►

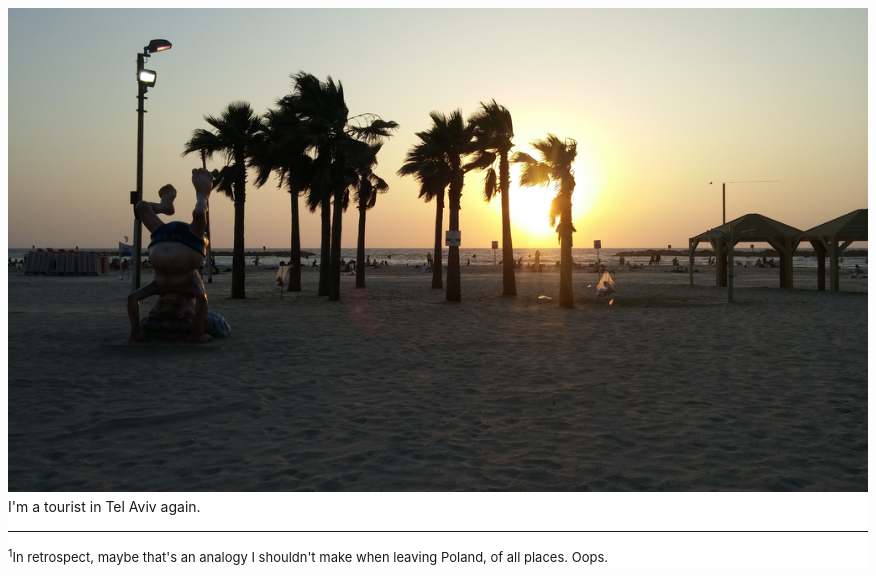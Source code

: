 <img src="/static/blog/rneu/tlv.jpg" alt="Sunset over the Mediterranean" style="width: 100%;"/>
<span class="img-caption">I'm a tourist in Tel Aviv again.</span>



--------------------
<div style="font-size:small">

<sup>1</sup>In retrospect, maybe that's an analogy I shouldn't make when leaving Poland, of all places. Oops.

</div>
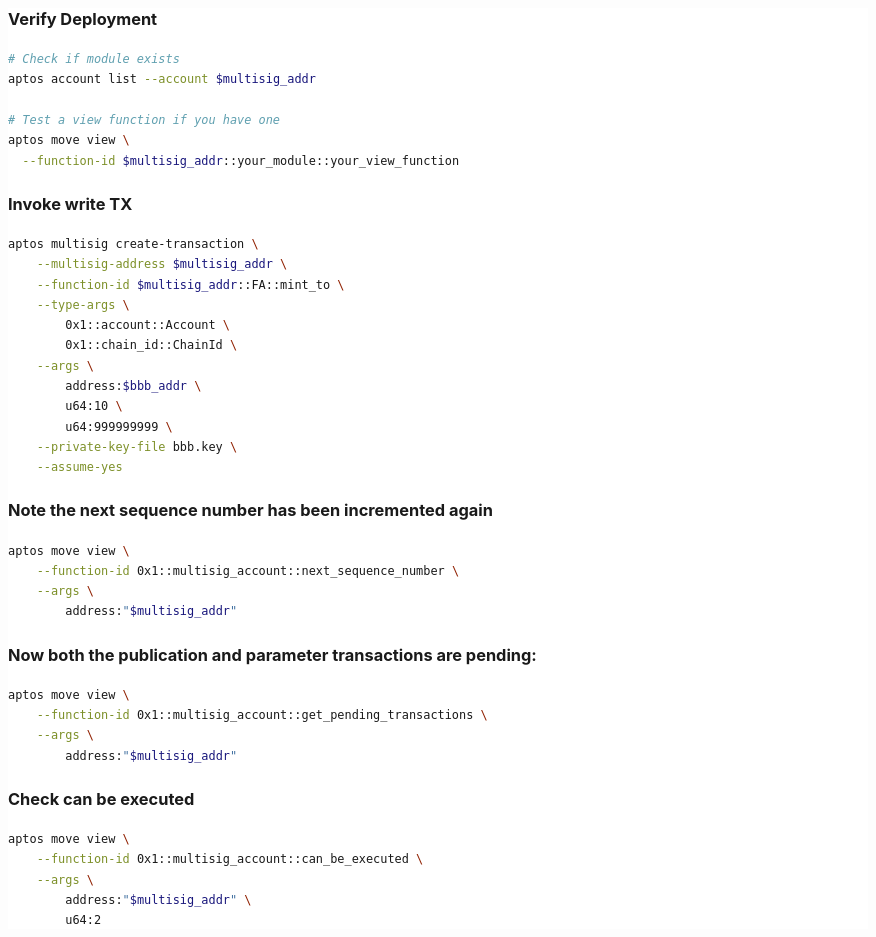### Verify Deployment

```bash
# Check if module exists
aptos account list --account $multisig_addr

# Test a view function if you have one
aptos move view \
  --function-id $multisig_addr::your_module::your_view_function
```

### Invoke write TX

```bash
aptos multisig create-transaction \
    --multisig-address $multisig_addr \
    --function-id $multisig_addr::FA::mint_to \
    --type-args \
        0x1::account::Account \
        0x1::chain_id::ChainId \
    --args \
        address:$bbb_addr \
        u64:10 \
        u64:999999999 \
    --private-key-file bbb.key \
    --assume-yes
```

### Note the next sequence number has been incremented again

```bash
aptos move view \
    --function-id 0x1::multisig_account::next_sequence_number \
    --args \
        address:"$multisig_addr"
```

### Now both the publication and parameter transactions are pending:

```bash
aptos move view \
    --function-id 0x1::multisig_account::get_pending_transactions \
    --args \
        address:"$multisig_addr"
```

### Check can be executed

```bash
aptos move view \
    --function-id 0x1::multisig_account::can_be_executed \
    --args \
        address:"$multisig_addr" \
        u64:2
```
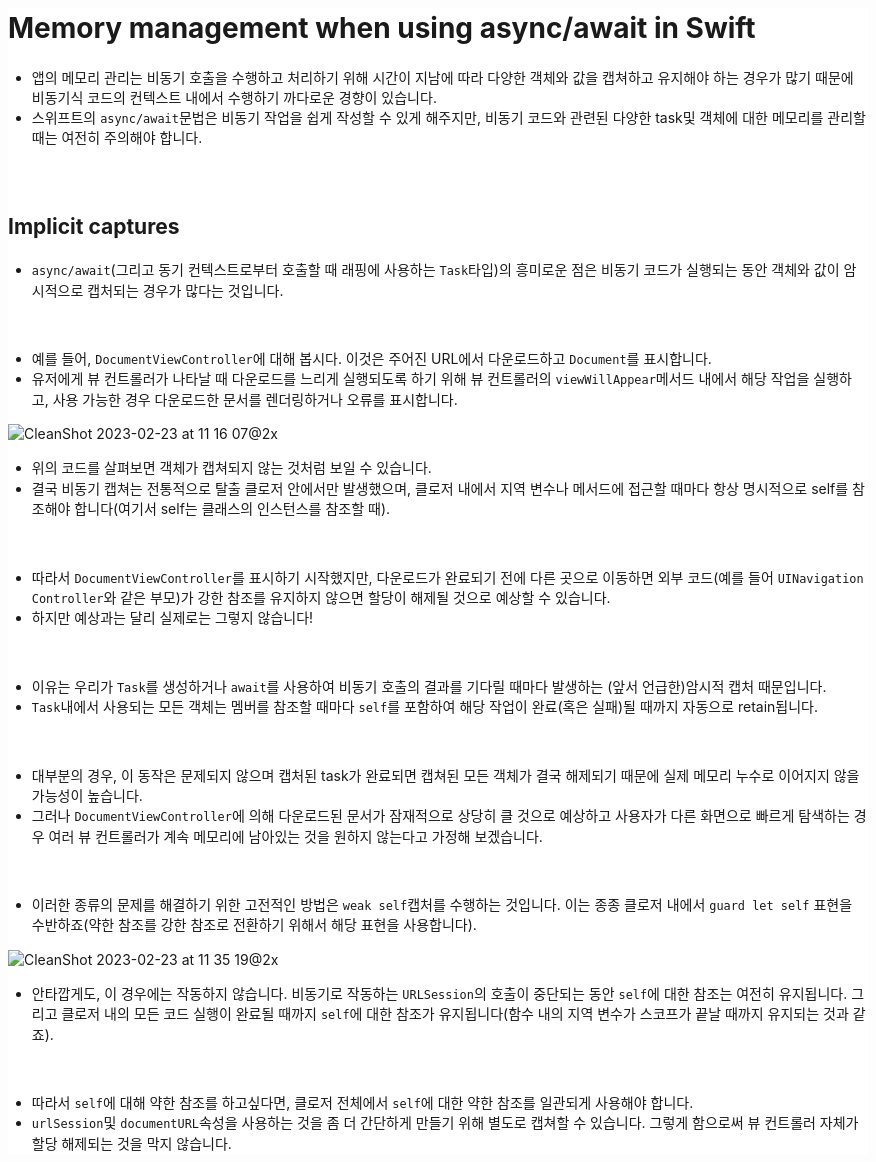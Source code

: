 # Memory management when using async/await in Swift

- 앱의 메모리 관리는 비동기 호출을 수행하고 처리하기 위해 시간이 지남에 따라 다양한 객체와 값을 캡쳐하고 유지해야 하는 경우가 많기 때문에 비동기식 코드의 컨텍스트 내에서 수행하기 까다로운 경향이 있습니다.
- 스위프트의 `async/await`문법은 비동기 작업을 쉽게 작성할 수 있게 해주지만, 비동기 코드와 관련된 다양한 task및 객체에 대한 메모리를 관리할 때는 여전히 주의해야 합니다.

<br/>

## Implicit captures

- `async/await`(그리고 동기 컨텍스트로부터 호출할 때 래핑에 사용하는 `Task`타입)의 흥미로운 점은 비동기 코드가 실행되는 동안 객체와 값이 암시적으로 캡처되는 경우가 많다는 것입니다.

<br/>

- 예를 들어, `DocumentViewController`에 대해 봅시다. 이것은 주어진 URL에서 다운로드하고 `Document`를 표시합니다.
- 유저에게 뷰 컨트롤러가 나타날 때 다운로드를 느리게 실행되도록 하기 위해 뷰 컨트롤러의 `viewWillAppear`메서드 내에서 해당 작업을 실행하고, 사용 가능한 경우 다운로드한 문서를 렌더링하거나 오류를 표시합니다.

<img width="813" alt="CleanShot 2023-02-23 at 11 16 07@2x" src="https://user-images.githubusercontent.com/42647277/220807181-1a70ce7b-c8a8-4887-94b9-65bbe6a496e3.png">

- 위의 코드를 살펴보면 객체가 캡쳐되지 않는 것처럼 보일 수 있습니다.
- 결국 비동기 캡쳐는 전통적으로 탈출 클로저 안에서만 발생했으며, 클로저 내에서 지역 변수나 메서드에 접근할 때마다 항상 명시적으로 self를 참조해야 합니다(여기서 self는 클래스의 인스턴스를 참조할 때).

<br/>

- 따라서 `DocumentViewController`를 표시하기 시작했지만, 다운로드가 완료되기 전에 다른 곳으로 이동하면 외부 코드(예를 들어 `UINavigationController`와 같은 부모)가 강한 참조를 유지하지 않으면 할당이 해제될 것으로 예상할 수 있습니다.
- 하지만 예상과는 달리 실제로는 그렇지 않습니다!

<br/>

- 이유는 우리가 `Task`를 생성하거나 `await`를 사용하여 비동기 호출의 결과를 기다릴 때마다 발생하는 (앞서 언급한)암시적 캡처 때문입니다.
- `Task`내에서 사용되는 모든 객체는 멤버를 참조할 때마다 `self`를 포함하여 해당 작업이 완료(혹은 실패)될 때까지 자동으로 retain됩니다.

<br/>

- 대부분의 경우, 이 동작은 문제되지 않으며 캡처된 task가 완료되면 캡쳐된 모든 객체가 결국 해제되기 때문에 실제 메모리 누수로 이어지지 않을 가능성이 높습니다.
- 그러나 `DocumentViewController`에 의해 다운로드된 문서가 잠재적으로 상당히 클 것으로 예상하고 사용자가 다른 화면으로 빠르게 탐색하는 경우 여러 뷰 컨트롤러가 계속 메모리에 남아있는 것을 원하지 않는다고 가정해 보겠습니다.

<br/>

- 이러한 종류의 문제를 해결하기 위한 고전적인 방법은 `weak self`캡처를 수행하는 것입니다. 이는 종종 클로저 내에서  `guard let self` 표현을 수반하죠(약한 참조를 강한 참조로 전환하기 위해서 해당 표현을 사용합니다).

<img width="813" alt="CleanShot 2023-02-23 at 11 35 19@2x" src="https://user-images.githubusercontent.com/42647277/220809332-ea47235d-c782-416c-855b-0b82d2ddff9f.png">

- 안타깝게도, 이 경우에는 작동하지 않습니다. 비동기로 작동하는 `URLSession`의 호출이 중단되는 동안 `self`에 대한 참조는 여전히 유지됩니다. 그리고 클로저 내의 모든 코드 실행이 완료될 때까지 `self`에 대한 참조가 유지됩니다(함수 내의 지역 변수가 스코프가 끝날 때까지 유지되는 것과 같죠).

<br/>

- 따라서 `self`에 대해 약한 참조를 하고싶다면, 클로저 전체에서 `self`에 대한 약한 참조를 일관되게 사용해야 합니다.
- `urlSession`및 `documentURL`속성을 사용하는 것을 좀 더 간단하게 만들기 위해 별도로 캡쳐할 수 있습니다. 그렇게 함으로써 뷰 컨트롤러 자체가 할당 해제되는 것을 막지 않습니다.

◄

_Task_: Exactly the lines from the one containing "예상할 수 있습니다." to the last line of the entries above must be duplicated, with both of those lines included and nothing more.

_Result for this task_:
- 따라서 `DocumentViewController`를 표시하기 시작했지만, 다운로드가 완료되기 전에 다른 곳으로 이동하면 외부 코드(예를 들어 `UINavigationController`와 같은 부모)가 강한 참조를 유지하지 않으면 할당이 해제될 것으로 예상할 수 있습니다.
- 하지만 예상과는 달리 실제로는 그렇지 않습니다!

<br/>

- 이유는 우리가 `Task`를 생성하거나 `await`를 사용하여 비동기 호출의 결과를 기다릴 때마다 발생하는 (앞서 언급한)암시적 캡처 때문입니다.
- `Task`내에서 사용되는 모든 객체는 멤버를 참조할 때마다 `self`를 포함하여 해당 작업이 완료(혹은 실패)될 때까지 자동으로 retain됩니다.

<br/>

- 대부분의 경우, 이 동작은 문제되지 않으며 캡처된 task가 완료되면 캡쳐된 모든 객체가 결국 해제되기 때문에 실제 메모리 누수로 이어지지 않을 가능성이 높습니다.
- 그러나 `DocumentViewController`에 의해 다운로드된 문서가 잠재적으로 상당히 클 것으로 예상하고 사용자가 다른 화면으로 빠르게 탐색하는 경우 여러 뷰 컨트롤러가 계속 메모리에 남아있는 것을 원하지 않는다고 가정해 보겠습니다.

<br/>

- 이러한 종류의 문제를 해결하기 위한 고전적인 방법은 `weak self`캡처를 수행하는 것입니다. 이는 종종 클로저 내에서  `guard let self` 표현을 수반하죠(약한 참조를 강한 참조로 전환하기 위해서 해당 표현을 사용합니다).

<img width="813" alt="CleanShot 2023-02-23 at 11 35 19@2x" src="https://user-images.githubusercontent.com/42647277/220809332-ea47235d-c782-416c-855b-0b82d2ddff9f.png">

- 안타깝게도, 이 경우에는 작동하지 않습니다. 비동기로 작동하는 `URLSession`의 호출이 중단되는 동안 `self`에 대한 참조는 여전히 유지됩니다. 그리고 클로저 내의 모든 코드 실행이 완료될 때까지 `self`에 대한 참조가 유지됩니다(함수 내의 지역 변수가 스코프가 끝날 때까지 유지되는 것과 같죠).

<br/>

- 따라서 `self`에 대해 약한 참조를 하고싶다면, 클로저 전체에서 `self`에 대한 약한 참조를 일관되게 사용해야 합니다.
- `urlSession`및 `documentURL`속성을 사용하는 것을 좀 더 간단하게 만들기 위해 별도로 캡쳐할 수 있습니다. 그렇게 함으로써 뷰 컨트롤러 자체가 할당 해제되는 것을 막지 않습니다.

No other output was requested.